11. 护理评估记录应由责任护士于病人入院后多长时间内完成
1小时内
2小时内
4小时内
6小时内
以下为多选题部分(共5题,每题6分,共30分)
12. 体温单40~42℃之间用红色中性笔纵式填写的项目有哪些
入院
分娩
手术
转入
转出
出院
死亡
13. 入院护理评估记录的书写内容包括哪些方面
患者一般情况
现在健康状况及生理功能
日常状况及自理程度
心理社会状况
症状严重程度以及风险评估
14. 护理记录中各种特殊时点的护理记录包括哪些
术前护理记录
术后护理记录
转科/转院护理记录
出院护理记录
死亡护理记录
15. 手术清点记录单的物品清点要求与记录包括哪些内容
手术开始前,器械护士和巡回护士须清点、核对手术包中各种器械及敷料的名称、数量
手术中追加的器械、敷料应及时记录
手术中需交接班时,器械护士、巡回护士要共同交接手术进展及该台手术所用器械、敷料清点情况
关闭体腔前、关闭体腔后和缝合皮肤后,器械护士和巡回护士共同清点台上、台下的器械、敷料
清点时发现器械、敷料数量与术前不符,护士应及时要求手术医师共同查找
16. 护理日夜交接班报告的书写顺序包括哪些患者
出科患者
入科患者
病重(病危)患者
当日手术患者
病情变化患者
次日手术及特殊治疗检查患者
外出请假及其他有特殊情况的患者
以下为判断题部分(共5题,每题4分,共20分)
17. 医嘱由医师直接书写在医嘱单上或输入微机,护士可以转抄转录。
对
错
18. 一般情况下,医师不得下达口头医嘱。

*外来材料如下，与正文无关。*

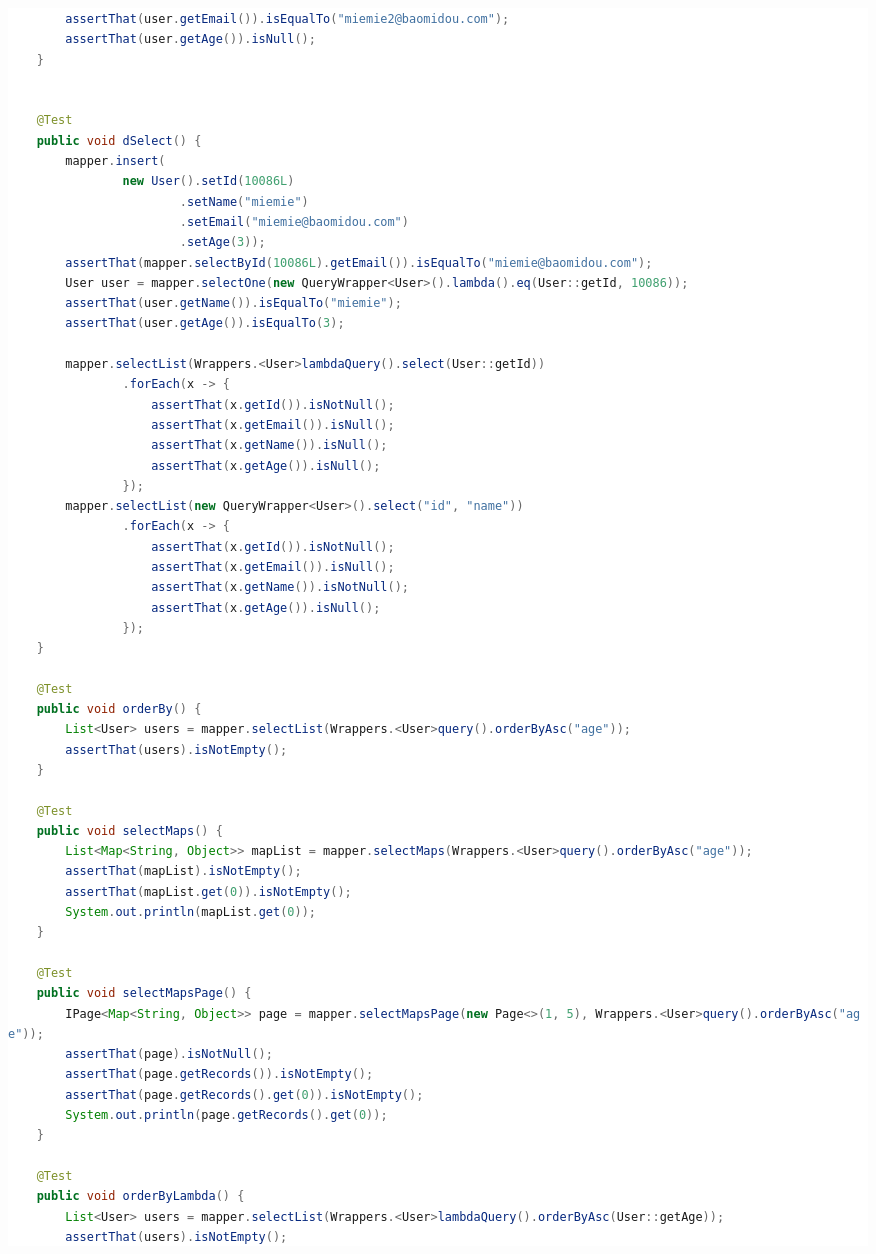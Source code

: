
 ```java
        assertThat(user.getEmail()).isEqualTo("miemie2@baomidou.com");
        assertThat(user.getAge()).isNull();
    }


    @Test
    public void dSelect() {
        mapper.insert(
                new User().setId(10086L)
                        .setName("miemie")
                        .setEmail("miemie@baomidou.com")
                        .setAge(3));
        assertThat(mapper.selectById(10086L).getEmail()).isEqualTo("miemie@baomidou.com");
        User user = mapper.selectOne(new QueryWrapper<User>().lambda().eq(User::getId, 10086));
        assertThat(user.getName()).isEqualTo("miemie");
        assertThat(user.getAge()).isEqualTo(3);

        mapper.selectList(Wrappers.<User>lambdaQuery().select(User::getId))
                .forEach(x -> {
                    assertThat(x.getId()).isNotNull();
                    assertThat(x.getEmail()).isNull();
                    assertThat(x.getName()).isNull();
                    assertThat(x.getAge()).isNull();
                });
        mapper.selectList(new QueryWrapper<User>().select("id", "name"))
                .forEach(x -> {
                    assertThat(x.getId()).isNotNull();
                    assertThat(x.getEmail()).isNull();
                    assertThat(x.getName()).isNotNull();
                    assertThat(x.getAge()).isNull();
                });
    }

    @Test
    public void orderBy() {
        List<User> users = mapper.selectList(Wrappers.<User>query().orderByAsc("age"));
        assertThat(users).isNotEmpty();
    }

    @Test
    public void selectMaps() {
        List<Map<String, Object>> mapList = mapper.selectMaps(Wrappers.<User>query().orderByAsc("age"));
        assertThat(mapList).isNotEmpty();
        assertThat(mapList.get(0)).isNotEmpty();
        System.out.println(mapList.get(0));
    }

    @Test
    public void selectMapsPage() {
        IPage<Map<String, Object>> page = mapper.selectMapsPage(new Page<>(1, 5), Wrappers.<User>query().orderByAsc("age"));
        assertThat(page).isNotNull();
        assertThat(page.getRecords()).isNotEmpty();
        assertThat(page.getRecords().get(0)).isNotEmpty();
        System.out.println(page.getRecords().get(0));
    }

    @Test
    public void orderByLambda() {
        List<User> users = mapper.selectList(Wrappers.<User>lambdaQuery().orderByAsc(User::getAge));
        assertThat(users).isNotEmpty();
```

因抢救急危患者需要下达口头医嘱时,护士应当复诵一遍,核对无误方可执行。
对
错
19. 护理记录应根据病情需要决定记录频次,实时反映病情及治疗护理动态,每一条护理记录的时间应具体到分钟。
对
错
20. 常规用药及治疗护理措施需要记录在护理记录中。
对
错
21. 护理日夜交接班报告至少在科室保存1年,不纳入病案保存。